Outsourcing made sense because specialized companies could provide their services to many client companies at lower costs than the client companies would incur by doing the work in-house. Both companies profited from the arrangement.
Unfortunately, like the building of conglomerates before it, outsourcing got carried to extremes. Companies began outsourcing work to the lowest bidder and lost sight of the effect it had on the company in every area except for finances.
Initially, mainly manufacturing jobs were outsourced. Other countries were able to manufacture goods more cheaply than in the U.S. because of lower standards of living and less restrictive laws and environmental regulations. Recently, companies have begun outsourcing service jobs as well. In the wake of the Great Recession and its impact on the labor market, many citizens and lawmakers are questioning the wisdom of offshoring.
The arguments for offshoring mainly center around the benefits of free trade and globalization:
- When a product or service can be produced more cheaply overseas, it makes more sense to import it than to produce it domestically.
- Much of the revenue earned abroad returns to this country in wages for other employees, investment in research and development, profits for shareholders, and taxes for the government.
- Companies have an obligation to do what's best for their investors and shareholders. It doesn't matter where the work is done as long as the U.S. companies earn the profit to return to their shareholders.
- Lower-priced goods and services are good for all consumers.
- New, more sophisticated jobs will be created in America to fill the void now that the less skilled jobs have been sent overseas.
- It will help improve the economies of poorer countries so they won't need so much financial aid from the U.S.
The arguments against offshoring focus on impacts on the American consumer and the danger of a brain drain:
- Prices drop only marginally due to offshoring, while wages decrease substantially due to unemployment.
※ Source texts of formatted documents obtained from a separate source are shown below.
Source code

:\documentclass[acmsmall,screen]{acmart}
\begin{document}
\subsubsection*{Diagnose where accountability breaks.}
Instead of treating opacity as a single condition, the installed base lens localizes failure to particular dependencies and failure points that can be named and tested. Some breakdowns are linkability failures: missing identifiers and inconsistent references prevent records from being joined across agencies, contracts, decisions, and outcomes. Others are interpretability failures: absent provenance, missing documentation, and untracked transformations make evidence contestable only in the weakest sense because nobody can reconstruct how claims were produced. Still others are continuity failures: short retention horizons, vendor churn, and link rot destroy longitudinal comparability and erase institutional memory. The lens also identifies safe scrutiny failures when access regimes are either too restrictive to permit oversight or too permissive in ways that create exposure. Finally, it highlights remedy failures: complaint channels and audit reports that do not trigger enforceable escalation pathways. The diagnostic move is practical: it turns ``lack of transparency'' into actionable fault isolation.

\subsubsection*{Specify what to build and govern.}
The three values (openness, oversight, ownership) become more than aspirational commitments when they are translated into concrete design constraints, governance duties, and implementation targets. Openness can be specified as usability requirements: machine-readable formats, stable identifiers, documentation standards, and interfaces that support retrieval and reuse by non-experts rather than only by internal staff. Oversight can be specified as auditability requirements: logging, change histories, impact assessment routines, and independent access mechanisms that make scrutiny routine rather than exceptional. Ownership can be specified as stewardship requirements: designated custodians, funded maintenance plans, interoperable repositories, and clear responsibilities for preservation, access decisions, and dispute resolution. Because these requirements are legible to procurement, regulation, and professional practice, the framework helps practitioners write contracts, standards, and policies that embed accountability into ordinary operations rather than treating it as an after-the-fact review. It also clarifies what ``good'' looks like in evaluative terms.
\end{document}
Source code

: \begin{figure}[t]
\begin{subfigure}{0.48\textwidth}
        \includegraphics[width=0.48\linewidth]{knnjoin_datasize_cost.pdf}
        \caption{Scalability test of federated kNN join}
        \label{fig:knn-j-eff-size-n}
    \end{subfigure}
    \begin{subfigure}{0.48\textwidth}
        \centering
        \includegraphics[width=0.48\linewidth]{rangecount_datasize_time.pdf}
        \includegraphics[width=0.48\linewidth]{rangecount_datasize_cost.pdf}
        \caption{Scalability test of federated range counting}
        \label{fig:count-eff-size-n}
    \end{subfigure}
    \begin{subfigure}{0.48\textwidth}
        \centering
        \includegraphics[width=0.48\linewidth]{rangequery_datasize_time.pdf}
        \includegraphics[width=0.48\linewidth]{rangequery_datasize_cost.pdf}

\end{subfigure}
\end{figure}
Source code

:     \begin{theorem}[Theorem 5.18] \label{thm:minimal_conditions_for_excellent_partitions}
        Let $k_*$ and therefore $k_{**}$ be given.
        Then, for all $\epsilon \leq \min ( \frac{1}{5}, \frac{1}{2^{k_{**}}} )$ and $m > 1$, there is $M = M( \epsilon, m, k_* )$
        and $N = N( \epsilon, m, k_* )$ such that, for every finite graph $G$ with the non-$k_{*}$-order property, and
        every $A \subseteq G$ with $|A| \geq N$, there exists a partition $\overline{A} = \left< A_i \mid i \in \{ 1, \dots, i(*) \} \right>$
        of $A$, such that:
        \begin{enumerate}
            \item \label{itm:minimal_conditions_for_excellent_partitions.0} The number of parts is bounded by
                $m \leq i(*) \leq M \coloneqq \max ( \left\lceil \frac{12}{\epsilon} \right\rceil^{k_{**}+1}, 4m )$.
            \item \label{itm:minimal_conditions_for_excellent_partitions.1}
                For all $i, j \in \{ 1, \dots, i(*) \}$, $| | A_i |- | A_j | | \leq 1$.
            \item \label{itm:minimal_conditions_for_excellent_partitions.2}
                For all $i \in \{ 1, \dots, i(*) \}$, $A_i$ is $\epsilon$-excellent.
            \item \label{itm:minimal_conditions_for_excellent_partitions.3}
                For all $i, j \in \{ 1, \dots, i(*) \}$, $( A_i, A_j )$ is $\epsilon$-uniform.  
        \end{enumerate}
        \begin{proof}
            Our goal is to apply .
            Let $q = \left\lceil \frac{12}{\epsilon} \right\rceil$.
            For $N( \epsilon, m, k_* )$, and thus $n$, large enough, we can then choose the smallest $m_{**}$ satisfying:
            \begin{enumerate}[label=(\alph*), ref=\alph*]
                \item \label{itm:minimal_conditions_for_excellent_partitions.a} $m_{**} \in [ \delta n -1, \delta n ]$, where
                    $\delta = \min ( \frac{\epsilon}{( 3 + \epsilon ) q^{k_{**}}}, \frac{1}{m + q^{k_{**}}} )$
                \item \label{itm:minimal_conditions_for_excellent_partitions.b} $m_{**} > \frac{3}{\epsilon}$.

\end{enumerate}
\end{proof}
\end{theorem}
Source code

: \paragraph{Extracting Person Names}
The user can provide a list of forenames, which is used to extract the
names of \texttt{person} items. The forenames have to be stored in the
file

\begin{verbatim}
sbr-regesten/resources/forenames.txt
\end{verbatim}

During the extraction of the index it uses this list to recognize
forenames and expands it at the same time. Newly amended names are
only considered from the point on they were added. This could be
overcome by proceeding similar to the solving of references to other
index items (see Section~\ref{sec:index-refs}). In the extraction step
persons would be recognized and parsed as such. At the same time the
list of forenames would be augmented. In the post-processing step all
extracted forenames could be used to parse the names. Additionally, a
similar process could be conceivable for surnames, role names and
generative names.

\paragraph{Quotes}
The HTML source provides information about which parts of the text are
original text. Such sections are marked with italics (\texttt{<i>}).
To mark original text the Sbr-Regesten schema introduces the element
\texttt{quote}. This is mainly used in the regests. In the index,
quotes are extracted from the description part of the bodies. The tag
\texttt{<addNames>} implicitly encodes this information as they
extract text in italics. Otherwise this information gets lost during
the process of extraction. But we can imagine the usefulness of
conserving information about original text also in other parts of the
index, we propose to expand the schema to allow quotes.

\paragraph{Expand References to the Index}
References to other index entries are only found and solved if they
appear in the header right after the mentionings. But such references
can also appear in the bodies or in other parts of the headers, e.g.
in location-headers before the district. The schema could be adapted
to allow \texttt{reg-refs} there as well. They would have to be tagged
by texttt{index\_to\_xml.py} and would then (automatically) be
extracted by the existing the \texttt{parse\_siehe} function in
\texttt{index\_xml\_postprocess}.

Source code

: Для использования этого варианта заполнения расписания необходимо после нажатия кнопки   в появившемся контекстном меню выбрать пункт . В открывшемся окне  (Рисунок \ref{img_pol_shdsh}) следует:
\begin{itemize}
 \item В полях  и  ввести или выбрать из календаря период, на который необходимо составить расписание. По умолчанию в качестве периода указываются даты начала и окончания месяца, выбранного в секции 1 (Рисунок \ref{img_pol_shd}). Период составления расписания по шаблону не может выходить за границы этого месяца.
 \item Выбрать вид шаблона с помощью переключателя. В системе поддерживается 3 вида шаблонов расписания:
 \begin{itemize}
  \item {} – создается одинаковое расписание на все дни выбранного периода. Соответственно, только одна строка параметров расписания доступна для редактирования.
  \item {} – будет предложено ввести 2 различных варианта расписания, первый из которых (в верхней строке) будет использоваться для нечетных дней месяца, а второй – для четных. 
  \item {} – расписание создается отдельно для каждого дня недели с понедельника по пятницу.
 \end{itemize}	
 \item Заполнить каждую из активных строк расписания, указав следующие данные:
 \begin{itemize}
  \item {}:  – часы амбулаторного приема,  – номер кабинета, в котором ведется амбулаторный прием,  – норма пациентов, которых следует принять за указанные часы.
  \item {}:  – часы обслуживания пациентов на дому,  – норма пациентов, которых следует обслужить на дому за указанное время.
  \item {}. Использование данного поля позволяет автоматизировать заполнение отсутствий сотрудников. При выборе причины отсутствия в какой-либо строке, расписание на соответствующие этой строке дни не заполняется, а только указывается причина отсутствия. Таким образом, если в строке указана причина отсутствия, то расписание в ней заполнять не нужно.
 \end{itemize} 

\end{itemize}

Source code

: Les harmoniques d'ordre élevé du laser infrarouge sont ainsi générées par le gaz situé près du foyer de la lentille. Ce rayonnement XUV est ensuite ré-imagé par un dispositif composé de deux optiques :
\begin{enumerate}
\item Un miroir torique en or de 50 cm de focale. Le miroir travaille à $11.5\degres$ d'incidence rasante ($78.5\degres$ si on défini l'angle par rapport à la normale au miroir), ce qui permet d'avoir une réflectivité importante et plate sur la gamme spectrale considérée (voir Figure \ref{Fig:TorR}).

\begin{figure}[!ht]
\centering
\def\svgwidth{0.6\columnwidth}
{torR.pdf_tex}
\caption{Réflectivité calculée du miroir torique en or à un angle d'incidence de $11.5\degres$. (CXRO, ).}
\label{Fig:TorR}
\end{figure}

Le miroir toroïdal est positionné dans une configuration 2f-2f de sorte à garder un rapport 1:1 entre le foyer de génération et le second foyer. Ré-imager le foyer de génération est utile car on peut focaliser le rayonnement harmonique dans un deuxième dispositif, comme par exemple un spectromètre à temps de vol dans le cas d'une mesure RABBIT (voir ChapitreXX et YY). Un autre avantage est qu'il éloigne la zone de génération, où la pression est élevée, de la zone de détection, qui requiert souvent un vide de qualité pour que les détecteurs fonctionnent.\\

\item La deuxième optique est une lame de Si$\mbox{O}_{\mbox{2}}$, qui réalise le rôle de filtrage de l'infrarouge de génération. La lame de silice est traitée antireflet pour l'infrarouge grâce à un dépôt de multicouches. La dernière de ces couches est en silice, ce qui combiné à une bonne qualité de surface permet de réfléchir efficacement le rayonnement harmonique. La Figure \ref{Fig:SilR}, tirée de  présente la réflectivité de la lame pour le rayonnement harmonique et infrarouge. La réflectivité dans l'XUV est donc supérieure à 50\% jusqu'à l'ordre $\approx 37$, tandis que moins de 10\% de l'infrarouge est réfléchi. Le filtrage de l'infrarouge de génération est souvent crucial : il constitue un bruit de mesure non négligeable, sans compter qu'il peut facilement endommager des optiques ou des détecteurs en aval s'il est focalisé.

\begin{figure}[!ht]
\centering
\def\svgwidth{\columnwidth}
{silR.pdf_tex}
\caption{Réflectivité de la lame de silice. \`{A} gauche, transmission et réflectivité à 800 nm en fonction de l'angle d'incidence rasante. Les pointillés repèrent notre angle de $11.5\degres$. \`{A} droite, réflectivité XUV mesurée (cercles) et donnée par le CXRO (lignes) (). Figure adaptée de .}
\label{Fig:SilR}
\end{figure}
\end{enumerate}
This reduces the American consumer's ability to purchase the product or service.
- America was able to turn on a mighty economic engine that ultimately won World War II. Offshoring destroys the ability to do that again.
- The considerable profits to be made from offshoring are retained by the rich, while the middle class pays higher taxes and loses purchasing power.
- Foreign workers do not contribute to U.S. Social Security or other taxes. The increased tax revenue from corporate profits does not equal the amount lost on U.S. workers' income taxes.
- Companies could save more by offshoring the CEO job. The average U.S. computer engineer earns 12 to 13 times their Indian counterpart, but the U.S. CEO gets paid 278 times as much as the average worker.
- The "more sophisticated jobs" that U.S. workers are supposed to take on do not exist, and it is an affront to the U.S. worker trained for the "jobs of the future" to have their job outsourced by their American employer.
- Work is often outsourced to countries where laws are not as protective of workers and the environment as in the U.S. We ultimately pay for those oversights in human rights abuses and further damage to the planet.
A Complicated Picture
Offshoring is perceived as yet another way for the super-rich corporate executives to get richer at the expense of individual workers, but offshoring is neither a cure-all for business nor an economy-destroying monster. The financial advantages for businesses are often smaller than first anticipated due to hidden costs. And in the long term, there is a danger that consumers will stop buying from companies engaged in offshoring or that neither the Americans unemployed due to offshoring nor the low-paid workers overseas will be able to purchase the company's products.
Outsourcing work to companies that can do it more efficiently and less expensively can make sense, provided that it is actually less expensive in the long run, and done with mindfulness toward its impact on people and the planet.